Oil sands are a type of unconventional petroleum deposit. The sands contain naturally occurring mixtures of sand, clay, water, and a dense and extremely viscous form of petroleum technically referred to as “bitumen,” but which may also be called heavy oil or tar. Many countries in the world have large deposits of oil sands, including the United States, Russia, and the Middle East, but the world's largest deposits occur in Canada and Venezuela. Bitumen is a thick, sticky form of crude oil, so heavy and viscous (thick) that it will not flow unless heated or diluted with lighter hydrocarbons. At room temperature, bitumen is much like cold molasses. Often times, the viscosity can be in excess of 1,000,000 cP.

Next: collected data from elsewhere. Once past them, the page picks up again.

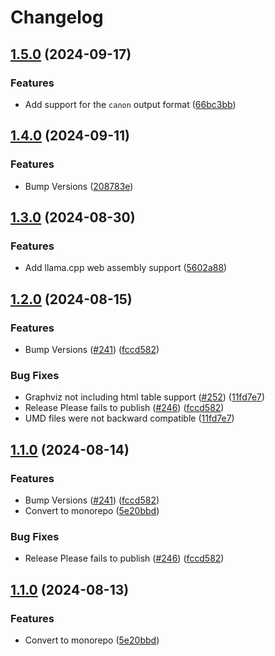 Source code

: # Changelog

## [1.5.0](https://github.com/hpcc-systems/hpcc-js-wasm/compare/wasm-graphviz-v1.4.0...wasm-graphviz-v1.5.0) (2024-09-17)


### Features

* Add support for the `canon` output format ([66bc3bb](https://github.com/hpcc-systems/hpcc-js-wasm/commit/66bc3bb7f3d8b7b207766e80230fb86973db99e8))

## [1.4.0](https://github.com/hpcc-systems/hpcc-js-wasm/compare/wasm-graphviz-v1.3.0...wasm-graphviz-v1.4.0) (2024-09-11)


### Features

* Bump Versions ([208783e](https://github.com/hpcc-systems/hpcc-js-wasm/commit/208783e61c86cd5f9c01931793c3334732bbaed0))

## [1.3.0](https://github.com/hpcc-systems/hpcc-js-wasm/compare/wasm-graphviz-v1.2.0...wasm-graphviz-v1.3.0) (2024-08-30)


### Features

* Add llama.cpp web assembly support ([5602a88](https://github.com/hpcc-systems/hpcc-js-wasm/commit/5602a8889df432345d1370ce4dba919262ce6c34))

## [1.2.0](https://github.com/hpcc-systems/hpcc-js-wasm/compare/wasm-graphviz-v1.1.0...wasm-graphviz-v1.2.0) (2024-08-15)


### Features

* Bump Versions ([#241](https://github.com/hpcc-systems/hpcc-js-wasm/issues/241)) ([fccd582](https://github.com/hpcc-systems/hpcc-js-wasm/commit/fccd58255035da8f1755809dcb29c4b4736443a4))


### Bug Fixes

* Graphviz not including html table support ([#252](https://github.com/hpcc-systems/hpcc-js-wasm/issues/252)) ([11fd7e7](https://github.com/hpcc-systems/hpcc-js-wasm/commit/11fd7e7d20b2b8fa7a0d3832775aedb4cd7e9bd3))
* Release Please fails to publish ([#246](https://github.com/hpcc-systems/hpcc-js-wasm/issues/246)) ([fccd582](https://github.com/hpcc-systems/hpcc-js-wasm/commit/fccd58255035da8f1755809dcb29c4b4736443a4))
* UMD files were not backward compatible ([11fd7e7](https://github.com/hpcc-systems/hpcc-js-wasm/commit/11fd7e7d20b2b8fa7a0d3832775aedb4cd7e9bd3))

## [1.1.0](https://github.com/hpcc-systems/hpcc-js-wasm/compare/wasm-graphviz-v1.0.3...wasm-graphviz-v1.1.0) (2024-08-14)


### Features

* Bump Versions ([#241](https://github.com/hpcc-systems/hpcc-js-wasm/issues/241)) ([fccd582](https://github.com/hpcc-systems/hpcc-js-wasm/commit/fccd58255035da8f1755809dcb29c4b4736443a4))
* Convert to monorepo ([5e20bbd](https://github.com/hpcc-systems/hpcc-js-wasm/commit/5e20bbdaa32a4ae304e79cabe22a9bf1a38a482b))


### Bug Fixes

* Release Please fails to publish ([#246](https://github.com/hpcc-systems/hpcc-js-wasm/issues/246)) ([fccd582](https://github.com/hpcc-systems/hpcc-js-wasm/commit/fccd58255035da8f1755809dcb29c4b4736443a4))

## [1.1.0](https://github.com/hpcc-systems/hpcc-js-wasm/compare/wasm-graphviz-v1.0.3...wasm-graphviz-v1.1.0) (2024-08-13)


### Features

* Convert to monorepo ([5e20bbd](https://github.com/hpcc-systems/hpcc-js-wasm/commit/5e20bbdaa32a4ae304e79cabe22a9bf1a38a482b))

Due to their high viscosity, these heavy oils are hard to mobilize, and they generally must be made to flow in order to produce and transport them. One common way to heat bitumen is by injecting steam into the reservoir. Steam Assisted Gravity Drainage (SAGD) is the most extensively used technique for in situ recovery of bitumen resources in the McMurray Formation in the Alberta Oil Sands (Butler, 1991).
In a typical SAGD process, shown in FIG. 1A-B, two horizontal wells are vertically spaced by 4 to 10 meters (m). The production well is located near the bottom of the pay and the steam injection well is located directly above and parallel to the production well. In SAGD, a “startup” or “preheat” period is required before production can begin. The typical startup lasts 3-6 months, and during that time, steam is injected continuously into both wells until the wells are in fluid communication. At that time, the lower well is converted over to a producer, and steam is injected only into the injection well, where it rises in the reservoir and forms a steam chamber.

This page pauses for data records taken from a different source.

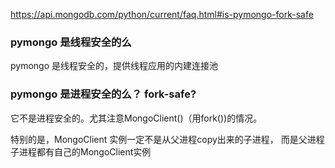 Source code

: https://api.mongodb.com/python/current/faq.html#is-pymongo-fork-safe



### pymongo 是线程安全的么

pymongo 是线程安全的，提供线程应用的内建连接池



### pymongo 是进程安全的么？ fork-safe?

它不是进程安全的。尤其注意MongoClient()（用fork())的情况。

特别的是，MongoClient 实例一定不是从父进程copy出来的子进程， 而是父进程子进程都有自己的MongoClient实例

With continuous steam injection, the steam chamber will continue to grow upward and laterally into the surrounding formation. At the interface between the steam chamber and cold oil, steam condenses and heat is transferred to the surrounding oil. This heated oil becomes mobile and drains, together with the condensed water from the steam, into the production well due to gravity within steam chamber.
This use of gravity gives SAGD an advantage over conventional steam injection methods. SAGD employs gravity as the driving force and the heated oil remains warm and movable when flowing toward the production well. In contrast, conventional steam injection displaces oil to a cold area, where its viscosity increases and the oil mobility is again reduced.

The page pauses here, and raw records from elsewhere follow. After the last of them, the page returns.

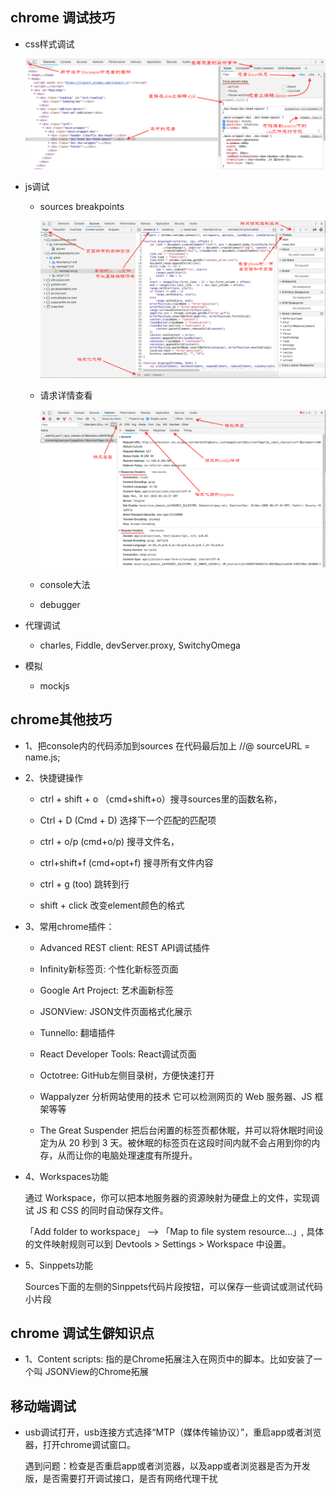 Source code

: ## chrome 调试技巧

* css样式调试

  ![chrome中css样式调试](../images/style.png)

* js调试

  - sources breakpoints

    ![chrome中js调试](../images/sources.png)

  - 请求详情查看

    ![chrome中请求详情](../images/network.png)

  - console大法

  - debugger

* 代理调试

  - charles, Fiddle, devServer.proxy, SwitchyOmega

* 模拟

  - mockjs

## chrome其他技巧

- 1、把console内的代码添加到sources
  在代码最后加上    //@ sourceURL = name.js;

- 2、快捷键操作

  * ctrl + shift + o （cmd+shift+o）搜寻sources里的函数名称，

  * Ctrl + D (Cmd + D) 选择下一个匹配的匹配项

  * ctrl + o/p (cmd+o/p) 搜寻文件名，

  * ctrl+shift+f (cmd+opt+f) 搜寻所有文件内容

  * ctrl + g (too) 跳转到行

  * shift + click 改变element颜色的格式

- 3、常用chrome插件：

  + Advanced REST client: REST API调试插件

  + Infinity新标签页: 个性化新标签页面

  + Google Art Project: 艺术画新标签

  + JSONView: JSON文件页面格式化展示

  + Tunnello: 翻墙插件

  + React Developer Tools: React调试页面

  + Octotree: GitHub左侧目录树，方便快速打开

  + Wappalyzer 分析网站使用的技术 它可以检测网页的 Web 服务器、JS 框架等等

  + The Great Suspender 把后台闲置的标签页都休眠，并可以将休眠时间设定为从 20 秒到 3 天。被休眠的标签页在这段时间内就不会占用到你的内存，从而让你的电脑处理速度有所提升。

* 4、Workspaces功能

  通过 Workspace，你可以把本地服务器的资源映射为硬盘上的文件，实现调试 JS 和 CSS 的同时自动保存文件。  

  「Add folder to workspace」 --> 「Map to file system resource...」, 具体的文件映射规则可以到 Devtools > Settings > Workspace 中设置。  

* 5、Sinppets功能

  Sources下面的左侧的Sinppets代码片段按钮，可以保存一些调试或测试代码小片段


## chrome 调试生僻知识点

* 1、Content scripts: 指的是Chrome拓展注入在网页中的脚本。比如安装了一个叫 JSONView的Chrome拓展


## 移动端调试

* usb调试打开，usb连接方式选择“MTP（媒体传输协议）”，重启app或者浏览器，打开chrome调试窗口。

  遇到问题：检查是否重启app或者浏览器，以及app或者浏览器是否为开发版，是否需要打开调试接口，是否有网络代理干扰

Conventional SAGD tends to develop a cylindrical steam chamber with a somewhat tear drop or inverted triangular cross section. With several SAGD well pairs operating side by side, the steam chambers tend to coalesce near the top of the pay, leaving the lower “wedge” shaped regions midway between the steam chambers to be drained more slowly, if at all. Operators may install additional producing wells in these midway regions to accelerate recovery, as shown in FIG. 2, and such wells are called “infill” wells, filling in the area where oil would normally be stranded between SAGD well-pairs.
Although quite successful, SAGD does require enormous amounts of water in order to generate a barrel of oil. Some estimates provide that 1 barrel of oil from the Athabasca oil sands requires on average 2 to 3 barrels of water, although with recycling the total amount can be reduced to 0.5 barrel. In addition to using a precious resource, additional costs are added to convert those barrels of water to high quality steam for downhole injection. Therefore, any technology that can reduce water or steam consumption has the potential to have significant positive environmental and cost impacts.
One method of reducing steam use is to co-inject a solvent with the steam into the reservoir. Currently, expanding solvent-SAGD or “ES-SAGD” is being tested and is demonstrating promising results. The underlying theory is for steam to condense, contributing latent heat to the formation, followed by the condensation and diffusion of the liquid solvent into the bitumen. This decreases the viscosity of the heavy oil, consequently increasing the rate of production and the overall recovery more than a process driven solely by steam. The steam oil ratio (SOR) will thereby be reduced.
In practice, to make the ES-SAGD economical, the solvent is recovered and reused. However, the injected solvent often gets trapped in reservoir formations of poor quality, such as inclined heterolithic stratification (“IHS”) beds/surfaces that overlay sandstone layers at the top of pay. For example, bitumen reservoirs dominated by inclined heterolithic stratification (IHS) are found in large point bars of the Aptian (Lower Cretaceous) McMurray Formation in the northwestern part of the Corner oil sand lease (Alberta, Canada). In such reservoirs, the solvent moves further away from the drainage interface via diffusion/dispersion and fingering, resulting in solvent not being recovered in a timely fashion and reducing the overall cost effectiveness of ES-SAGD. This phenomenon of higher solvent retention has a negative impact on field development economics when solvent processes are applied.
Therefore, although beneficial, the ES-SAGD concept could be further developed to address some of these disadvantages or uncertainties. In particular, a method that reduces solvent retention, especially in reservoirs with significant inclined heterolithic stratification, would be beneficial.